**To do**
Filter the entries below, keeping only lines with the word "okna".

*** Opening of Source records ***

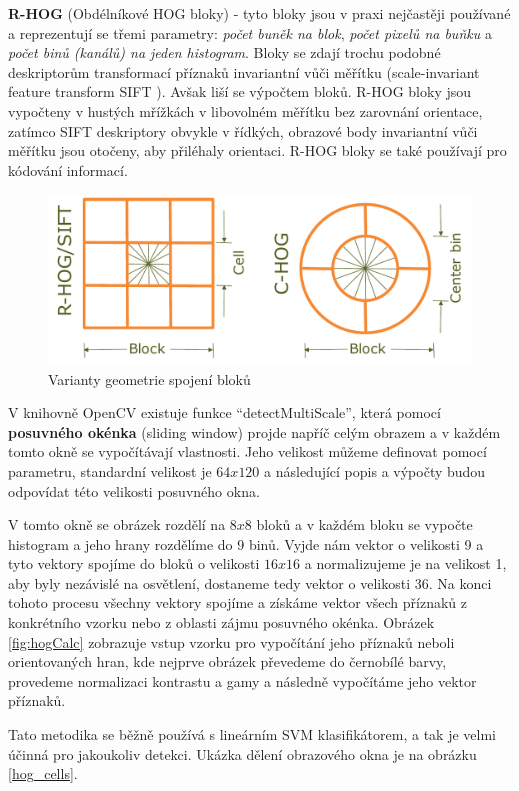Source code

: \textbf{R-HOG} (Obdélníkové HOG bloky) - tyto bloky jsou v praxi nejčastěji používané a reprezentují se třemi parametry: \textit{počet buněk na blok}, \textit{počet pixelů na buňku} a \textit{počet binů (kanálů) na jeden histogram}. Bloky se zdají trochu podobné deskriptorům transformací příznaků invariantní vůči měřítku (scale-invariant feature transform SIFT \cite{siftPaper}). Avšak liší se výpočtem bloků. R-HOG bloky jsou vypočteny v hustých mřížkách v libovolném měřítku bez zarovnání orientace, zatímco SIFT deskriptory obvykle v řídkých, obrazové body invariantní vůči měřítku jsou otočeny, aby přiléhaly orientaci. R-HOG bloky se také používají pro kódování informací. 
\begin{figure}[H]
  \centering
  \includegraphics[width=12cm]{figures/hog_variants.pdf}
  \caption{Varianty geometrie spojení bloků \cite{hog:dalal}}
  \label{variants_block}
\end{figure}
V knihovně OpenCV existuje funkce ``detectMultiScale'', která pomocí \textbf{posuvného okénka} (sliding window) projde napříč celým obrazem a v každém tomto okně se vypočítávají vlastnosti. Jeho velikost můžeme definovat pomocí parametru, standardní velikost je $64x120$ a následující popis a výpočty budou odpovídat této velikosti posuvného okna.  

V tomto okně se obrázek rozdělí na $8x8$ bloků a v každém bloku se vypočte histogram a jeho hrany rozdělíme do 9 binů. Vyjde nám vektor o velikosti 9 a tyto vektory spojíme do bloků o velikosti $16x16$ a normalizujeme je na velikost 1, aby byly nezávislé na osvětlení, dostaneme tedy vektor o velikosti 36. Na konci tohoto procesu všechny vektory spojíme a získáme vektor všech příznaků z konkrétního vzorku nebo z oblasti zájmu posuvného okénka. Obrázek \ref{fig:hogCalc} zobrazuje vstup vzorku pro vypočítání jeho příznaků neboli orientovaných hran, kde nejprve obrázek převedeme do černobílé barvy, provedeme normalizaci kontrastu a gamy a následně vypočítáme jeho vektor příznaků.

Tato metodika se běžně používá s lineárním SVM klasifikátorem, a tak je velmi účinná pro jakoukoliv detekci. 
Ukázka dělení obrazového okna je na obrázku \ref{hog_cells}.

*** Close of Source records ***

**Written answer**
V knihovně OpenCV existuje funkce ``detectMultiScale'', která pomocí \textbf{posuvného okénka} (sliding window) projde napříč celým obrazem a v každém tomto okně se vypočítávají vlastnosti. Jeho velikost můžeme definovat pomocí parametru, standardní velikost je $64x120$ a následující popis a výpočty budou odpovídat této velikosti posuvného okna.  
Ukázka dělení obrazového okna je na obrázku \ref{hog_cells}.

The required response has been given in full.